その低迷したプロダクションが動き出したのが2019年1月。バービー人形の製造元マテル社の新チェアマンでCEOイノン・クレイツ(Ynon Kreiz)が、バービーをばかにするようなコメディ映画はブランドの格を下げることを指摘し、マテル社はただのおもちゃ製造会社でなく、IPカンパニー,すなわち、フランチャイズのマネージメントに力を入れるべきだと主張。彼が赴任した2ヶ月後にはバービーのIPを取り戻し、女優マーゴット・ロビーを説得。そのあとにワーナー・ブラザーズが製作会社となったという経緯がニューヨーカー・マガジンに詳しく掲載されている。
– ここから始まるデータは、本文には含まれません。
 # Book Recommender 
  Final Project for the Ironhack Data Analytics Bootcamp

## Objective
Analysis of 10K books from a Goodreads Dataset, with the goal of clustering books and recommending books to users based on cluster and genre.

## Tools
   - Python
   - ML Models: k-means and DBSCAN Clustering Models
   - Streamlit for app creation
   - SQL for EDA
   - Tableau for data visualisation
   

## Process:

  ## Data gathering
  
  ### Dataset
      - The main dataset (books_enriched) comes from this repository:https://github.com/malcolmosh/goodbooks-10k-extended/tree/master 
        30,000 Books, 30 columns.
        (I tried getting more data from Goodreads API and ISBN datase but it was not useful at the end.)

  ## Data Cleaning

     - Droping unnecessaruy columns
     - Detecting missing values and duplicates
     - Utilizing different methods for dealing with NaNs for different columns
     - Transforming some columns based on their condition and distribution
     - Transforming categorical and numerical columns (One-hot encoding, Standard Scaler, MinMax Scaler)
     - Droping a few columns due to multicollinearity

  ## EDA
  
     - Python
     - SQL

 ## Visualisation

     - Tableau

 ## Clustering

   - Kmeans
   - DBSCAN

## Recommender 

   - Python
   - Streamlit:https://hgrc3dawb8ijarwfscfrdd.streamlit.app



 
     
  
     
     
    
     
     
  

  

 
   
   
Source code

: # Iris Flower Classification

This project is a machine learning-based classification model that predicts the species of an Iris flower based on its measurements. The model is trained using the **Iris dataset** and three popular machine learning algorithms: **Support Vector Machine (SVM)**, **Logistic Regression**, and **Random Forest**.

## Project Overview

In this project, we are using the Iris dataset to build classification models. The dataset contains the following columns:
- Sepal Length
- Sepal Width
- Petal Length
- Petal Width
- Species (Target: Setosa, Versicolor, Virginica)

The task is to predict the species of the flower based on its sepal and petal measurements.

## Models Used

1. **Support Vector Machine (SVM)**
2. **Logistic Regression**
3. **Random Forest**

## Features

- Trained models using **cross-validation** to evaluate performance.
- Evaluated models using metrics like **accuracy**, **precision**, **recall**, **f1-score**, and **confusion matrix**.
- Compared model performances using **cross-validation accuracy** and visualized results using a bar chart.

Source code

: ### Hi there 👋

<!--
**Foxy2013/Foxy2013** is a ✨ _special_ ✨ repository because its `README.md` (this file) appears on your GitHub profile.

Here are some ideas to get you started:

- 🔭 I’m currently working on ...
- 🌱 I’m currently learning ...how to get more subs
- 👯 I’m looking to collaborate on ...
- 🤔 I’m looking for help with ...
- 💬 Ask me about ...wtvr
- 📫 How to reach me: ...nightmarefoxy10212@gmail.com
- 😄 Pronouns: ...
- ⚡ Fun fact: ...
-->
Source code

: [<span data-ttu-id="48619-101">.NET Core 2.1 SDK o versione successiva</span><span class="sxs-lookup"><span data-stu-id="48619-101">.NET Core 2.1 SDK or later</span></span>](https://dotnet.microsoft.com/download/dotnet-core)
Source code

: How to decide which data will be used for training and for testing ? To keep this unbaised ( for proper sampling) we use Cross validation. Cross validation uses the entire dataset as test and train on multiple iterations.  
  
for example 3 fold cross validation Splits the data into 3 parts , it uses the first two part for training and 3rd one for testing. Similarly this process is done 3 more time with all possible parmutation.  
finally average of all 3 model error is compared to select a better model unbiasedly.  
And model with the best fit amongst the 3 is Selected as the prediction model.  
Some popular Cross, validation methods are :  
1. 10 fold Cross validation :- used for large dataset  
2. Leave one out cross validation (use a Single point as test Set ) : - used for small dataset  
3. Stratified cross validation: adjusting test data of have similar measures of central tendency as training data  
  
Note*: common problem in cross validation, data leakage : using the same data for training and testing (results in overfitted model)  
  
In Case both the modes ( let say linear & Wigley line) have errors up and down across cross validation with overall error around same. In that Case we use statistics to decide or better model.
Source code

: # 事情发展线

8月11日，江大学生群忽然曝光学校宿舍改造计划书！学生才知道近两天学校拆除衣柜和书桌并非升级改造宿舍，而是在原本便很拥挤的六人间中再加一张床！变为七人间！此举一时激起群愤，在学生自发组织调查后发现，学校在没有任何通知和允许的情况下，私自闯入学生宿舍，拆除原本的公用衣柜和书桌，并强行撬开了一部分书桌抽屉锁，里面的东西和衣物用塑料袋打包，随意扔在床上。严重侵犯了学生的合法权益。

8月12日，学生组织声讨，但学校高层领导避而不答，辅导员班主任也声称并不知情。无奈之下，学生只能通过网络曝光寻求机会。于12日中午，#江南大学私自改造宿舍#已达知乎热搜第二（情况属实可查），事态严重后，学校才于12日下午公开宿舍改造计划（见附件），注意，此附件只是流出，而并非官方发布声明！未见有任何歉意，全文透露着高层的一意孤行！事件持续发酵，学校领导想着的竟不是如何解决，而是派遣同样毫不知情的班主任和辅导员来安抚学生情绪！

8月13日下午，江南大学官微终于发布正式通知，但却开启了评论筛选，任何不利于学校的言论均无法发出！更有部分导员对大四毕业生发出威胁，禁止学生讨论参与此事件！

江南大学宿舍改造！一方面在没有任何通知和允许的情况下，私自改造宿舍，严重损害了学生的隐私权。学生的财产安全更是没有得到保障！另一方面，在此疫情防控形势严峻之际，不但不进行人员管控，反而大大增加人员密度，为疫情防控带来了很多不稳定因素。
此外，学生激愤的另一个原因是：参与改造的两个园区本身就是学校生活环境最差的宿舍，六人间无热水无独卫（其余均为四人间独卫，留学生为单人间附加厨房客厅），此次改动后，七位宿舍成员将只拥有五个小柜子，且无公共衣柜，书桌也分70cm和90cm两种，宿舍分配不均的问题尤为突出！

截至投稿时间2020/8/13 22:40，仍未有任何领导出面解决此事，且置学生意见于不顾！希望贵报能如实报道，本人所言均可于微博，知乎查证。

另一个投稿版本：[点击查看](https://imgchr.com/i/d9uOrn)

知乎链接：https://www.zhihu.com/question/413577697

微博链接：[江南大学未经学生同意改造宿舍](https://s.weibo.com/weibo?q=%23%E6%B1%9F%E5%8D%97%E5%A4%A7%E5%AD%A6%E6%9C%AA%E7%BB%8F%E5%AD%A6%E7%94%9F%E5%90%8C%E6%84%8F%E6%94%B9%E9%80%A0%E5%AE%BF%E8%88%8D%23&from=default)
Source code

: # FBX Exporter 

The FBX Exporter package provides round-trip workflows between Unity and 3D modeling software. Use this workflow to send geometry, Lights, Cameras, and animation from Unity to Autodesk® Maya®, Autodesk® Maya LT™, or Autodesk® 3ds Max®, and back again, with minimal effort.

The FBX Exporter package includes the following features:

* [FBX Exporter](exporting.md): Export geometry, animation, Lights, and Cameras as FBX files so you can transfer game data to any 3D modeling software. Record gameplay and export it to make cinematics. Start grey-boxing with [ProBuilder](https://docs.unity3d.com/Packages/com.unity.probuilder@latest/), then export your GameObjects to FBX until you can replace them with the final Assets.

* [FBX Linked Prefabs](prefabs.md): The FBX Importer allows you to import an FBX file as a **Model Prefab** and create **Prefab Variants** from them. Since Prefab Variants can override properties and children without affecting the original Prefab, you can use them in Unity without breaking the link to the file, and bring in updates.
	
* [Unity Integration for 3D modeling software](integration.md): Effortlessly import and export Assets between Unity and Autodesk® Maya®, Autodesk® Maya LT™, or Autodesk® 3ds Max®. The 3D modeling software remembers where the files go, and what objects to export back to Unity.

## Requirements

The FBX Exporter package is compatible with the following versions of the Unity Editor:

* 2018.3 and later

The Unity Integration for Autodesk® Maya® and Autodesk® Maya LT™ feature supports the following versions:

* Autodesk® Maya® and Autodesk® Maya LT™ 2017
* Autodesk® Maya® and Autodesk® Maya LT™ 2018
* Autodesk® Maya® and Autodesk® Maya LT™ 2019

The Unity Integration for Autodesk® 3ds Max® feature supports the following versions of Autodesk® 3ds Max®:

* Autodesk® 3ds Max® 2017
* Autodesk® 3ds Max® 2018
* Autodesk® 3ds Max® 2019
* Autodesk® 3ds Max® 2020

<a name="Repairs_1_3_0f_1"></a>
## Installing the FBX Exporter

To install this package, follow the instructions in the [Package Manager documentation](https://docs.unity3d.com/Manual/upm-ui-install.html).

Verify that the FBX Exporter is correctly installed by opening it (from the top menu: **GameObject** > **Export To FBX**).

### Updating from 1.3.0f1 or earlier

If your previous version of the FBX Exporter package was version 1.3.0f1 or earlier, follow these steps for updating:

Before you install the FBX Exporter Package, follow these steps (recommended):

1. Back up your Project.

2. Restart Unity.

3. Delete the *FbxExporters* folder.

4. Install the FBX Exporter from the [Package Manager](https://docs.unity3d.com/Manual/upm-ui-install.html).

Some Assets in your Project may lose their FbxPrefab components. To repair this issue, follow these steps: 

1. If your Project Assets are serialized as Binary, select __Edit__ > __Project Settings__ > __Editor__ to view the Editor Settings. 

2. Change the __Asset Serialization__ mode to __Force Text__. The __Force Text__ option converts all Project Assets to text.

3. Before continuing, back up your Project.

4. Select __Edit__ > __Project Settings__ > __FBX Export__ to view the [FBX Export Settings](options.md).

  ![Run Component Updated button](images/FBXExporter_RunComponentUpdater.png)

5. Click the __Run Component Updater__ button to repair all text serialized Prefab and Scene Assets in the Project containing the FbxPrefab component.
ハリウッドで大活躍のマーゴット・ロビーのパワフルな演技はマーティン・スコセッシ監督の『ウルフ・オブ・ウォールストリート』以来、クエンティン・タランティーノ監督の『ワンス・ア・ポン・ア・タイム・イン・ハリウッド』(2019) など、大物監督との仕事にも現れている。彼女が現在33歳の若さで、映画界で大きくリードした理由は、インディペンデント映画『アイ、トー二ャ 史上最大のスキャンダル』 ( 2017 ) 以来のプロデューサー業にある。自身のプロダクションカンパニー、ラッキー・チャップ・エンターテインメントは主演するDCコミックスのスピンオフ作品『ハーレイ・クインの華麗なる覚醒 BIRDS OF PREY』シリーズ (2020~) でも有名だが、自身が出演していない、アカデミー賞でも話題となった『プロミシング・ヤング・ウーマン』(2020) のプロデューサーとしても、着眼力を発揮している。

この映画『バービー』のプロデューサーでもあるマーゴット・ロビーが、スタジオが用意した脚本家ではなく、女優で脚本家のグレタ・ガーウィグに脚本を依頼。グレタ自身が彼女の夫、『マリッジ・ストーリー』(2019) で監督・脚本を務めたノア・バームバックを共同脚本家に迎え入れたのが2019年の7月。その2年後の夏、グレタ自身が映画『バービー』映画の監督に決定。マーゴット自身、初めて読んだ脚本に感嘆したものの、斬新すぎる脚本の内容はハリウッドで映画化されるはずがないと半信半疑だったと、ヴァラエティ誌のインタビューで答えている。